§ WHAT YOU SHOULD DO:
Leaving pictures aside, restate exactly the lines of the data below, from the first one through the line that contains "(22:56) now go".

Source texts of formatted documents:
----

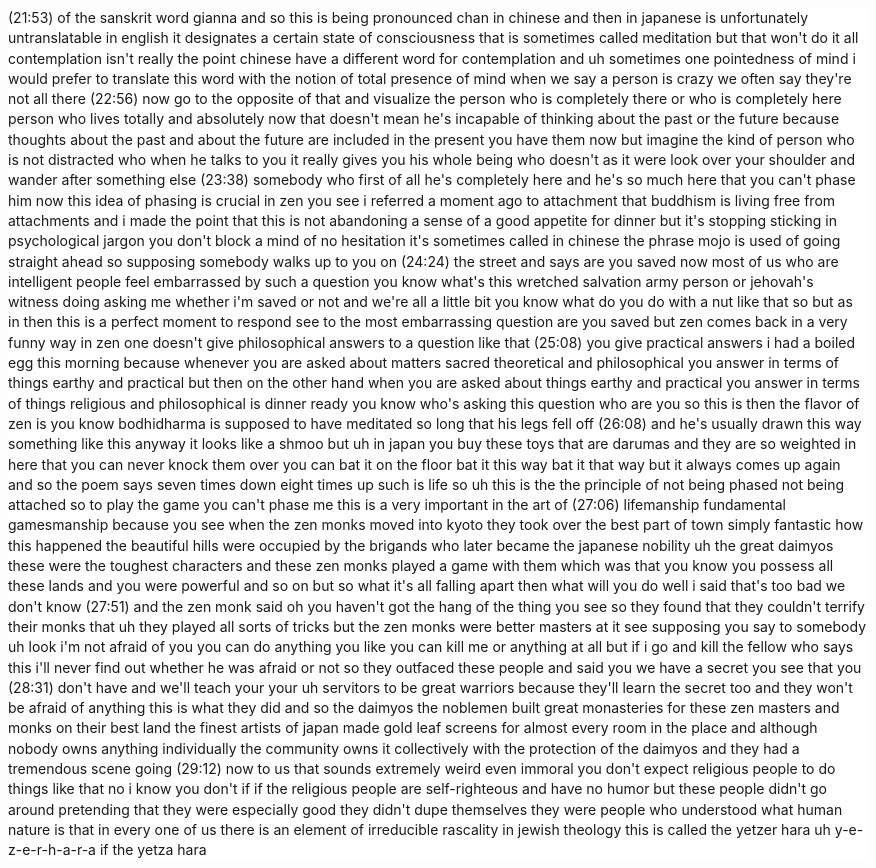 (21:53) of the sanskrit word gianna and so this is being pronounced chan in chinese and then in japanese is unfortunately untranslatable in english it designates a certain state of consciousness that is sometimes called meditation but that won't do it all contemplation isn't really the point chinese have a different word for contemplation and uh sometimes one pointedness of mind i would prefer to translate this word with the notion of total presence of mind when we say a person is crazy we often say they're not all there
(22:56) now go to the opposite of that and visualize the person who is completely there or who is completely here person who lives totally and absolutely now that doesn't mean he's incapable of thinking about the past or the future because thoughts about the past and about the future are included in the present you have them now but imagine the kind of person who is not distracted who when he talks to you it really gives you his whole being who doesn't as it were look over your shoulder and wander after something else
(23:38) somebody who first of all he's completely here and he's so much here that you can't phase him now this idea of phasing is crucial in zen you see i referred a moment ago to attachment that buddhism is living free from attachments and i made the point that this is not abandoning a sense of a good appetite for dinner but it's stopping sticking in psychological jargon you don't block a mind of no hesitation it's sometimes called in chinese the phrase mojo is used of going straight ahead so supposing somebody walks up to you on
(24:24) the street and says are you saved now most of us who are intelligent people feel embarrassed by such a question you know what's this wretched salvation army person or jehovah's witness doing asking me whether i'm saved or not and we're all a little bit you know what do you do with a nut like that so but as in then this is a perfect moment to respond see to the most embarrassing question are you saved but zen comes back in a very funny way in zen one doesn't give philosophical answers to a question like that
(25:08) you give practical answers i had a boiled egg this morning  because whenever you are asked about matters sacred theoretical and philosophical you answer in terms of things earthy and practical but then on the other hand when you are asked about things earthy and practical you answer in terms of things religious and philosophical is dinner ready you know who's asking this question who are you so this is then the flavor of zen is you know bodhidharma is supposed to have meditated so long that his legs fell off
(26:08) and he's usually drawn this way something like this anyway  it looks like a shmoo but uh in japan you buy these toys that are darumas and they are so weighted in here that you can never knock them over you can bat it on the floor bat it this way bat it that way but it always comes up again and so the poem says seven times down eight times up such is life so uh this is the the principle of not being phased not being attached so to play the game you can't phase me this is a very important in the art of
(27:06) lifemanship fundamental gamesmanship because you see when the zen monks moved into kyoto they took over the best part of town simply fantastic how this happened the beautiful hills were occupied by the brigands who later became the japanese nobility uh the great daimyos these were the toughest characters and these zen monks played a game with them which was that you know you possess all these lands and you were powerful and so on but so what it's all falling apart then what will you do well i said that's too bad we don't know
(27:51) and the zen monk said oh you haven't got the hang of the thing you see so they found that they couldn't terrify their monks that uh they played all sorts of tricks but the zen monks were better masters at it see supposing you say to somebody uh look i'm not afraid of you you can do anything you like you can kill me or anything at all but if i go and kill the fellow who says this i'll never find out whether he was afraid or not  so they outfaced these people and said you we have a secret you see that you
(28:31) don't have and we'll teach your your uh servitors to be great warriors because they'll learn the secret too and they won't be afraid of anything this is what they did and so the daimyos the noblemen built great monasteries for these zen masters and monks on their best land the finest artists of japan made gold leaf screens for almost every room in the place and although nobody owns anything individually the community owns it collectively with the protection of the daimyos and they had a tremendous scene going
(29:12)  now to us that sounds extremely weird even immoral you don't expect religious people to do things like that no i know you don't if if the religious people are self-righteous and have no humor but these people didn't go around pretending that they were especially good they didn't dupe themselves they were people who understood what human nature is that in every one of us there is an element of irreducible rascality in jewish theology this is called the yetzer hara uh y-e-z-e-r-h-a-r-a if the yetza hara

----

§ TASK SOLUTION:
 (21:53) of the sanskrit word gianna and so this is being pronounced chan in chinese and then in japanese is unfortunately untranslatable in english it designates a certain state of consciousness that is sometimes called meditation but that won't do it all contemplation isn't really the point chinese have a different word for contemplation and uh sometimes one pointedness of mind i would prefer to translate this word with the notion of total presence of mind when we say a person is crazy we often say they're not all there
(22:56) now go to the opposite of that and visualize the person who is completely there or who is completely here person who lives totally and absolutely now that doesn't mean he's incapable of thinking about the past or the future because thoughts about the past and about the future are included in the present you have them now but imagine the kind of person who is not distracted who when he talks to you it really gives you his whole being who doesn't as it were look over your shoulder and wander after something else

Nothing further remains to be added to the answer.